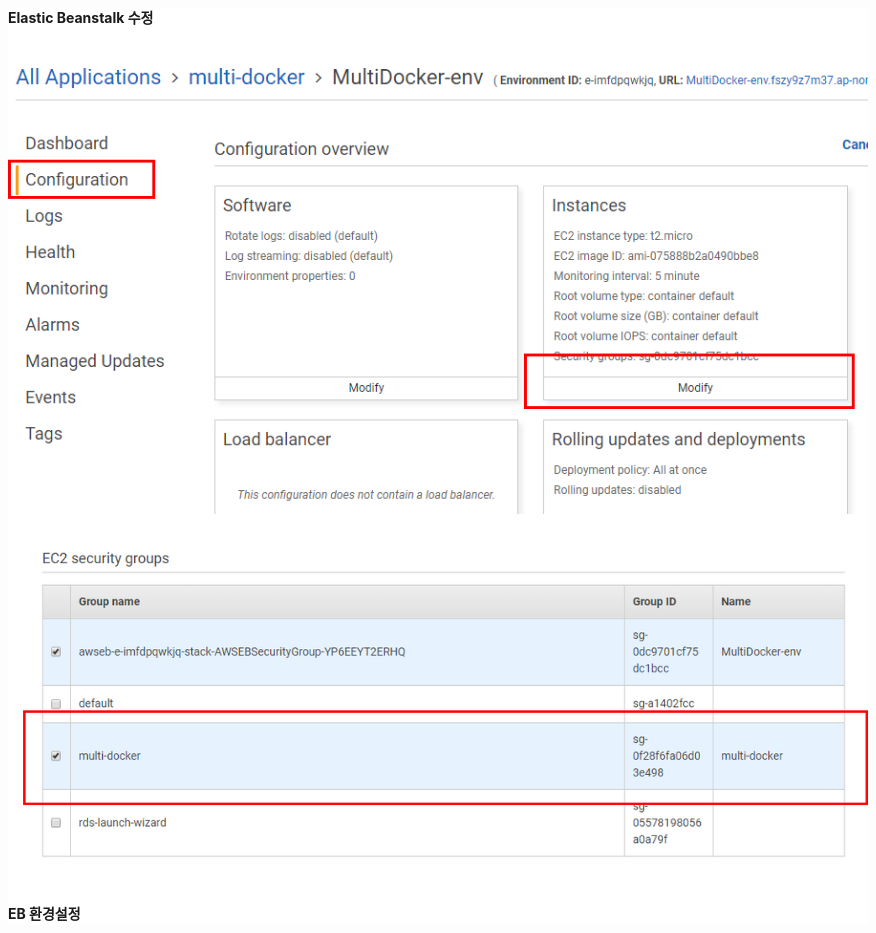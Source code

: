 #### Elastic Beanstalk 수정

![1542770512070](1542770512070.png)



![1542770547234](1542770547234.png)

#### EB 환경설정

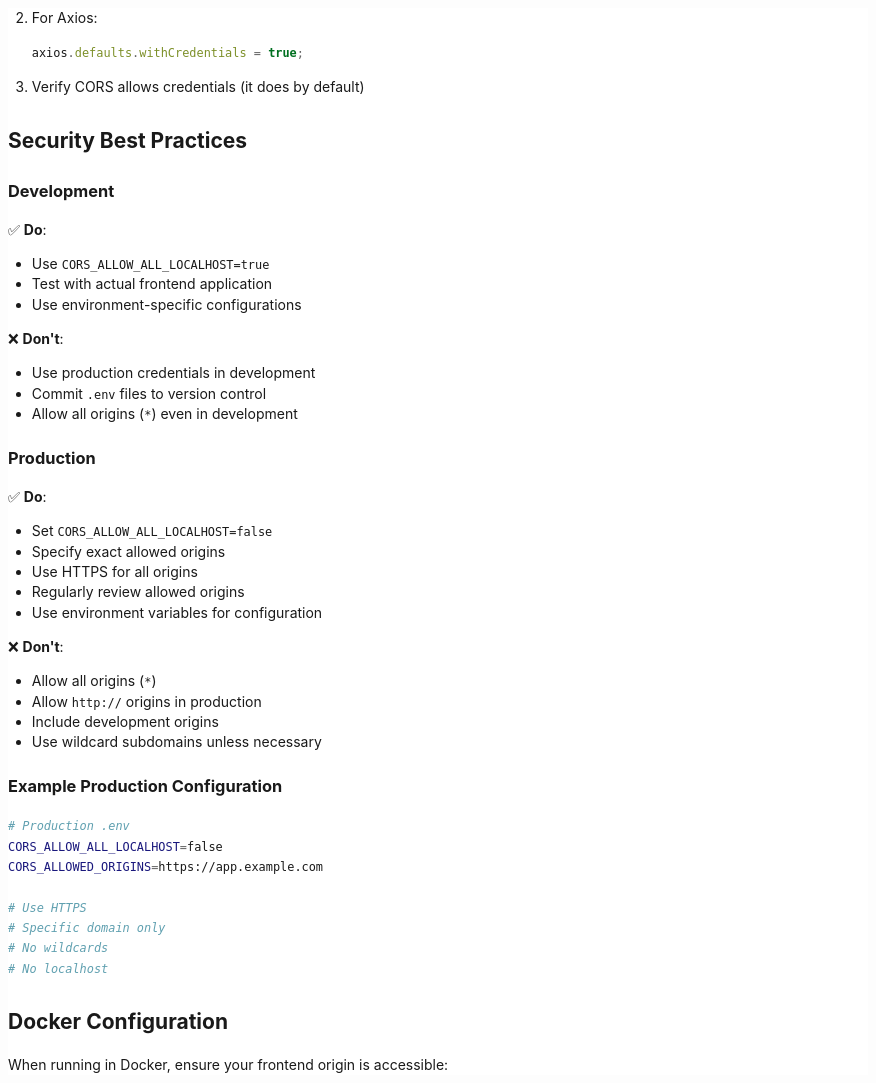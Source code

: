 2. For Axios:
   ```javascript
   axios.defaults.withCredentials = true;
   ```

3. Verify CORS allows credentials (it does by default)

## Security Best Practices

### Development

✅ **Do**:
- Use `CORS_ALLOW_ALL_LOCALHOST=true`
- Test with actual frontend application
- Use environment-specific configurations

❌ **Don't**:
- Use production credentials in development
- Commit `.env` files to version control
- Allow all origins (`*`) even in development

### Production

✅ **Do**:
- Set `CORS_ALLOW_ALL_LOCALHOST=false`
- Specify exact allowed origins
- Use HTTPS for all origins
- Regularly review allowed origins
- Use environment variables for configuration

❌ **Don't**:
- Allow all origins (`*`)
- Allow `http://` origins in production
- Include development origins
- Use wildcard subdomains unless necessary

### Example Production Configuration

```bash
# Production .env
CORS_ALLOW_ALL_LOCALHOST=false
CORS_ALLOWED_ORIGINS=https://app.example.com

# Use HTTPS
# Specific domain only
# No wildcards
# No localhost
```

## Docker Configuration

When running in Docker, ensure your frontend origin is accessible:
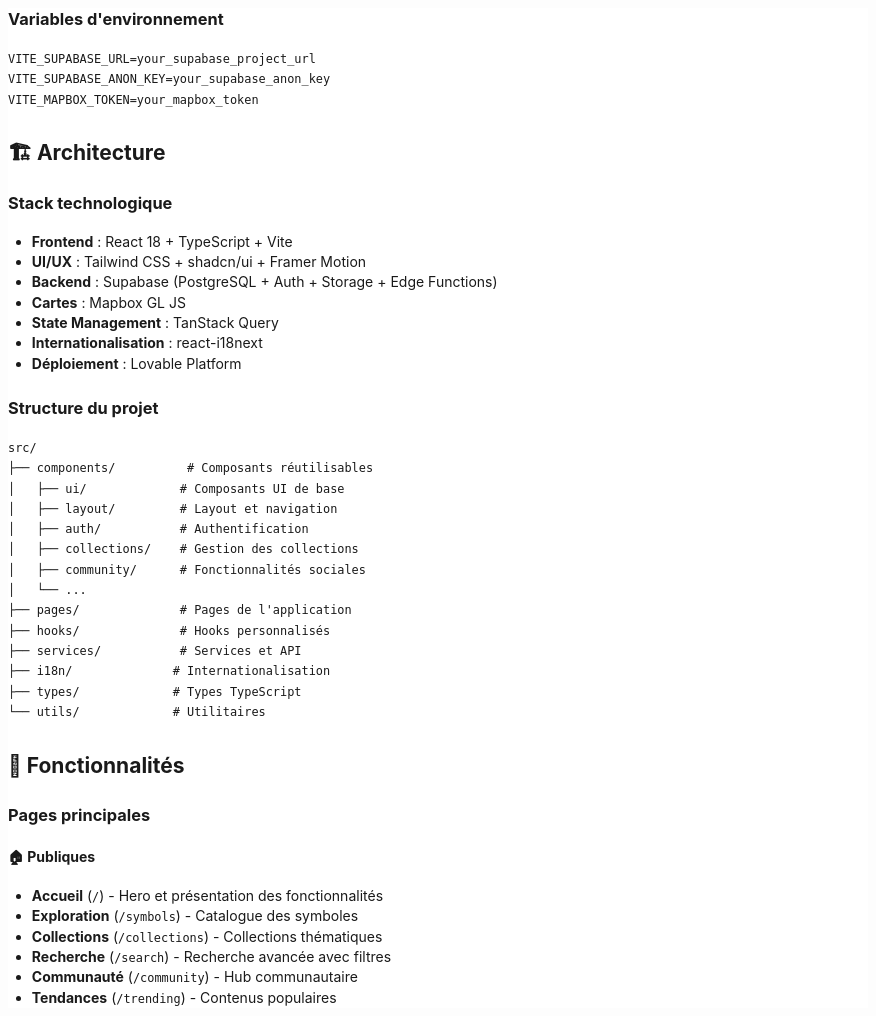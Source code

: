 ### Variables d'environnement

```env
VITE_SUPABASE_URL=your_supabase_project_url
VITE_SUPABASE_ANON_KEY=your_supabase_anon_key
VITE_MAPBOX_TOKEN=your_mapbox_token
```

## 🏗️ Architecture

### Stack technologique

- **Frontend** : React 18 + TypeScript + Vite
- **UI/UX** : Tailwind CSS + shadcn/ui + Framer Motion
- **Backend** : Supabase (PostgreSQL + Auth + Storage + Edge Functions)
- **Cartes** : Mapbox GL JS
- **State Management** : TanStack Query
- **Internationalisation** : react-i18next
- **Déploiement** : Lovable Platform

### Structure du projet

```
src/
├── components/          # Composants réutilisables
│   ├── ui/             # Composants UI de base
│   ├── layout/         # Layout et navigation
│   ├── auth/           # Authentification
│   ├── collections/    # Gestion des collections
│   ├── community/      # Fonctionnalités sociales
│   └── ...
├── pages/              # Pages de l'application
├── hooks/              # Hooks personnalisés
├── services/           # Services et API
├── i18n/              # Internationalisation
├── types/             # Types TypeScript
└── utils/             # Utilitaires
```

## 📱 Fonctionnalités

### Pages principales

#### 🏠 Publiques
- **Accueil** (`/`) - Hero et présentation des fonctionnalités
- **Exploration** (`/symbols`) - Catalogue des symboles
- **Collections** (`/collections`) - Collections thématiques
- **Recherche** (`/search`) - Recherche avancée avec filtres
- **Communauté** (`/community`) - Hub communautaire
- **Tendances** (`/trending`) - Contenus populaires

** Try it **
Exactly the lines from the one containing "## 📱 Fonctionnalités" through the end of the entries above must be output, and no others.

** Written response **
## 📱 Fonctionnalités

### Pages principales

#### 🏠 Publiques
- **Accueil** (`/`) - Hero et présentation des fonctionnalités
- **Exploration** (`/symbols`) - Catalogue des symboles
- **Collections** (`/collections`) - Collections thématiques
- **Recherche** (`/search`) - Recherche avancée avec filtres
- **Communauté** (`/community`) - Hub communautaire
- **Tendances** (`/trending`) - Contenus populaires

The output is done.